The noise of iron-shod hooves striking the wooden planks was distinct. The knights must be the first ones off. The ship crews, protected from arrows by large wooden panels, manoeuvred the ships backwards towards the beach. The ships carrying the mounted soldiers were simply hollow vessels that the horses surged out of in a tight group down two enormous gangplanks. There were thirteen of these ships, one having sunk on the way to Sardinia.

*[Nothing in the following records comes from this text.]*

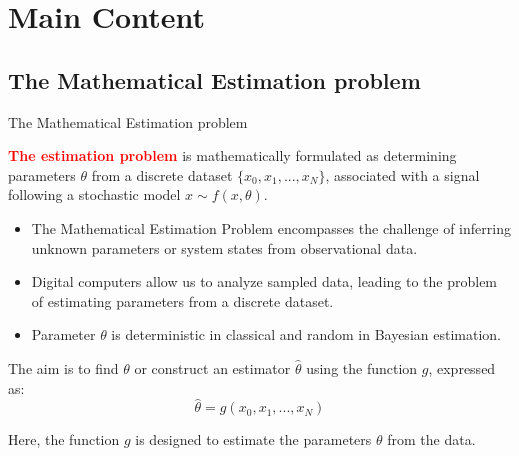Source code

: \documentclass{beamer}
\begin{document}
\section{Main Content}


\subsection{The Mathematical Estimation problem}

\begin{frame}{The Mathematical Estimation problem}

  {\textcolor{red}{\textbf{The estimation problem}}} is mathematically formulated as determining parameters \(\theta\) from a discrete dataset \(\{x_0, x_1, ..., x_N\}\),
  associated with a signal following a stochastic model \( x \sim f(x, \theta) \)\cite{luLearningNonlinearOperators2021a,majumdarAutoencoderBasedFormulation2018}. 

  \vspace{10pt}

   \begin{itemize}
    \item The Mathematical Estimation Problem encompasses the challenge of inferring unknown parameters or system states from observational data. 
    \item Digital computers allow us to analyze sampled data, leading to the problem of estimating parameters from a discrete dataset.
    \item Parameter \(\theta\) is deterministic in classical and random in Bayesian estimation.
  \end{itemize}


   \vspace{10pt}

   The aim is to find \(\theta\) or construct an estimator \(\hat{\theta}\) using the function \( g \), expressed as:
  \[
  \hat{\theta} = g(x_0, x_1, ..., x_N)
  \]
  
  Here, the function \( g \) is designed to estimate the parameters \(\theta\) from the data.
\end{frame}
\end{document}
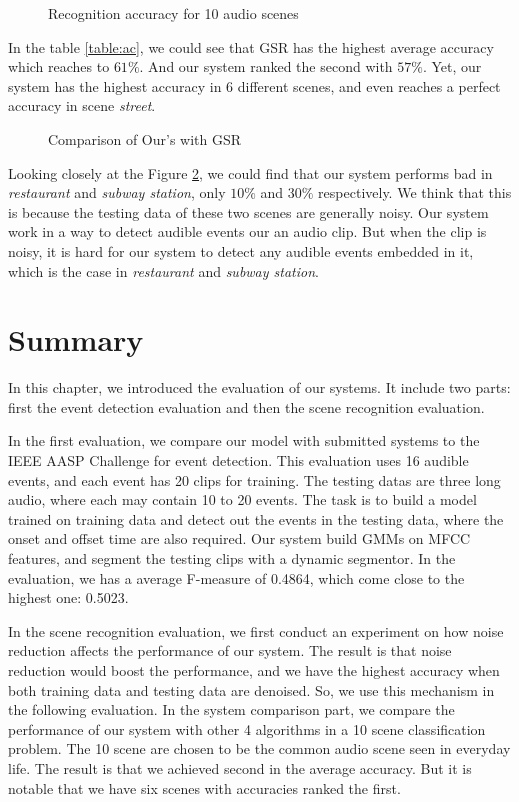\begin{figure}[htb!]
\centering

\caption{Recognition accuracy for 10 audio scenes}
\label{fig:sceneeval}
\end{figure}

In the table \ref{table:ac}, we could see that GSR has the highest average accuracy which reaches to $61\%$. 
And our system ranked the second with $57\%$. 
Yet, our system has the highest accuracy in 6 different scenes, and even reaches a perfect accuracy in scene \textit{street}. 

\begin{figure}[htb!]
\centering

\caption{Comparison of Our's with GSR}
\label{fig:ourgsr}
\end{figure}

Looking closely at the Figure \ref{fig:ourgsr}, we could find that our system performs bad in \textit{restaurant} and \textit{subway station}, only $10\%$ and $30\%$ respectively. 
We think that this is because the testing data of these two scenes are generally noisy. 
Our system work in a way to detect audible events our an audio clip. 
But when the clip is noisy, it is hard for our system to detect any audible events embedded in it, which is the case in \textit{restaurant} and \textit{subway station}. 


\cleardoublepage{}
\section{Summary}
In this chapter, we introduced the evaluation of our systems. 
It include two parts: first the event detection evaluation and then the scene recognition evaluation.

In the first evaluation, we compare our model with submitted systems to the IEEE AASP Challenge for event detection. 
This evaluation uses 16 audible events, and each event has 20 clips for training. 
The testing datas are three long audio, where each may contain 10 to 20 events. 
The task is to build a model trained on training data and detect out the events in the testing data, where the onset and offset time are also required. 
Our system build GMMs on MFCC features, and segment the testing clips with a dynamic segmentor. 
In the evaluation, we has a average F-measure of 0.4864, which come close to the highest one: 0.5023. 

In the scene recognition evaluation, we first conduct an experiment on how noise reduction affects the performance of our system. 
The result is that noise reduction would boost the performance, and we have the highest accuracy when both training data and testing data are denoised. 
So, we use this mechanism in the following evaluation. 
In the system comparison part, we compare the performance of our system with other 4 algorithms in a 10 scene classification problem. 
The 10 scene are chosen to be the common audio scene seen in everyday life. 
The result is that we achieved second in the average accuracy. 
But it is notable that we have six scenes with accuracies ranked the first.  
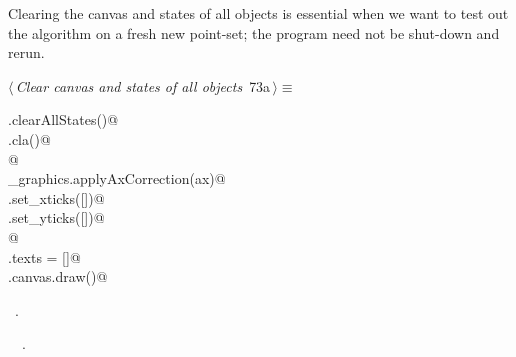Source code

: \documentclass[11.5pt]{report}
\begin{document}

\vspace{-0.8cm}\newchunk Clearing the canvas and states of all objects is essential when we want to test out the algorithm on a fresh
new point-set; the program need not be shut-down and rerun. 
\begin{flushleft} \small\label{scrap108}\raggedright\small
{} $\langle\,${\itshape Clear canvas and states of all objects}\nobreak\ {\footnotesize {73a}}$\,\rangle\equiv$
\vspace{-1ex}
\begin{list}{}{} \item
\mbox{}\verb@run.clearAllStates()@\\
\mbox{}\verb@ax.cla()@\\
\mbox{}\verb@              @\\
\mbox{}\verb@utils_graphics.applyAxCorrection(ax)@\\
\mbox{}\verb@ax.set_xticks([])@\\
\mbox{}\verb@ax.set_yticks([])@\\
\mbox{}\verb@                 @\\
\mbox{}\verb@fig.texts = []@\\
\mbox{}\verb@fig.canvas.draw()@\\
\mbox{}\verb@@{\NWsep}
\end{list}
\vspace{-1.5ex}
\footnotesize
\begin{list}{}{\setlength{\itemsep}{-\parsep}\setlength{\itemindent}{-\leftmargin}}
\item \NWtxtMacroRefIn\ .
\item \NWtxtIdentsUsed\nobreak\  \verb@clearAllStates@\nobreak\ .
\item{}
\end{list}
\vspace{4ex}
\end{flushleft}
\end{document}
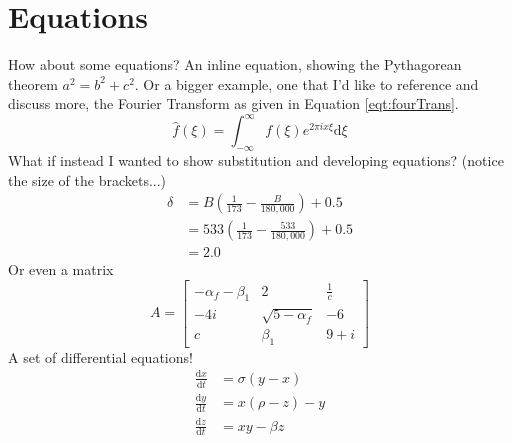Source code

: \documentclass[hidelinks, 12pt]{article}%
\begin{document}
    \section{Equations}
        How about some equations? An inline equation, showing the Pythagorean theorem \(a^{2} = b^{2} + c^{2}\).
        Or a bigger example, one that I'd like to reference and discuss more, the Fourier Transform as given in Equation \ref{eqt:fourTrans}.
        \begin{equation}
            \hat{f}\left(\xi\right) = \int_{-\infty}^{\infty}f\left(\xi\right)e^{2\pi ix\xi}\text{d}\xi
            \label{eqt:fourTrans}
        \end{equation}
        What if instead I wanted to show substitution and developing equations? (notice the size of the brackets...)
        \begin{align}
            \delta & = B\left(\frac{1}{173} - \frac{B}{180,000}\right) + 0.5\nonumber      \\
                   & = 533\left(\frac{1}{173} - \frac{533}{180,000}\right) + 0.5 \nonumber \\
                   & = 2.0 \nonumber
        \end{align}
        Or even a matrix
        \begin{equation*}
            A =
            \begin{bmatrix}
                -\alpha_f-\beta_1 & 2                 & \frac{1}{c} \\
                -4i               & \sqrt{5-\alpha_f} & -6          \\
                c                 & \beta_1           & 9 + i
            \end{bmatrix}
        \end{equation*}
        A set of differential equations!
        \begin{align}
            \frac{\text{d}x}{\text{d}t} &= \sigma (y-x)\\
            \frac{\text{d}y}{\text{d}t} &= x(\rho -z)-y\\
            \frac{\text{d}z}{\text{d}t} &= xy-\beta z
        \end{align}


    \clearpage
\end{document}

Our fleet boasted ten of another type of ship, designed for the archers with towers and shields. These, including the king’s own archers on their own special ship, would cover the cavalry’s flanks. The ships holding foot soldiers bobbed around the edges of the battle, searching for an opening to land.

The full force of the king’s army landed that afternoon and drove the Saracens out of the harbour without much trouble. The knights galloped their heavy chargers out of the bowels of the ships onto dry land, the archers rained arrows on the hillside and the foot soldiers charged gamely up the beach.

The Saracens retreated toward Carthage, their fiery horses galloping with their tails held high in the air like flowing flags.

Jean, Charles, and I cheered.
 
‘What happens next?’ asked Charles, his face pink with excitement.

‘We set up camp.’ Jean sounded morose, disappointed to have missed the action.

‘There will be other battles,’ I said, just as gloomily.

‘We’d best get our things in order if we’re leaving the ship,’ said Charles, ever practical.

I looked out over the water, toward the king’s ship floating so close to ours. All the flags waved jauntily in the hot breeze, and the king sat under his awning and waved his thin white hand at the soldiers on shore. His face was serene, joyful with the painless victory. However, it wasn’t a victory, really. The Saracens had simply wanted to see exactly what kind of an army the French king had brought. Now they knew.

 
 
 
 
Jennifer Macaire lives in France with her husband, three children, & various dogs & horses. She loves cooking, eating French chocolate, growing herbs and flowering plants on her balcony, and playing golf. She grew up in upstate New York, Samoa, and the Virgin Islands. She graduated from St. Peter and Paul high school in St. Thomas and moved to NYC where she modeled for five years for Elite. She went to France and met her husband at the polo club. All that is true. But she mostly likes to make up stories.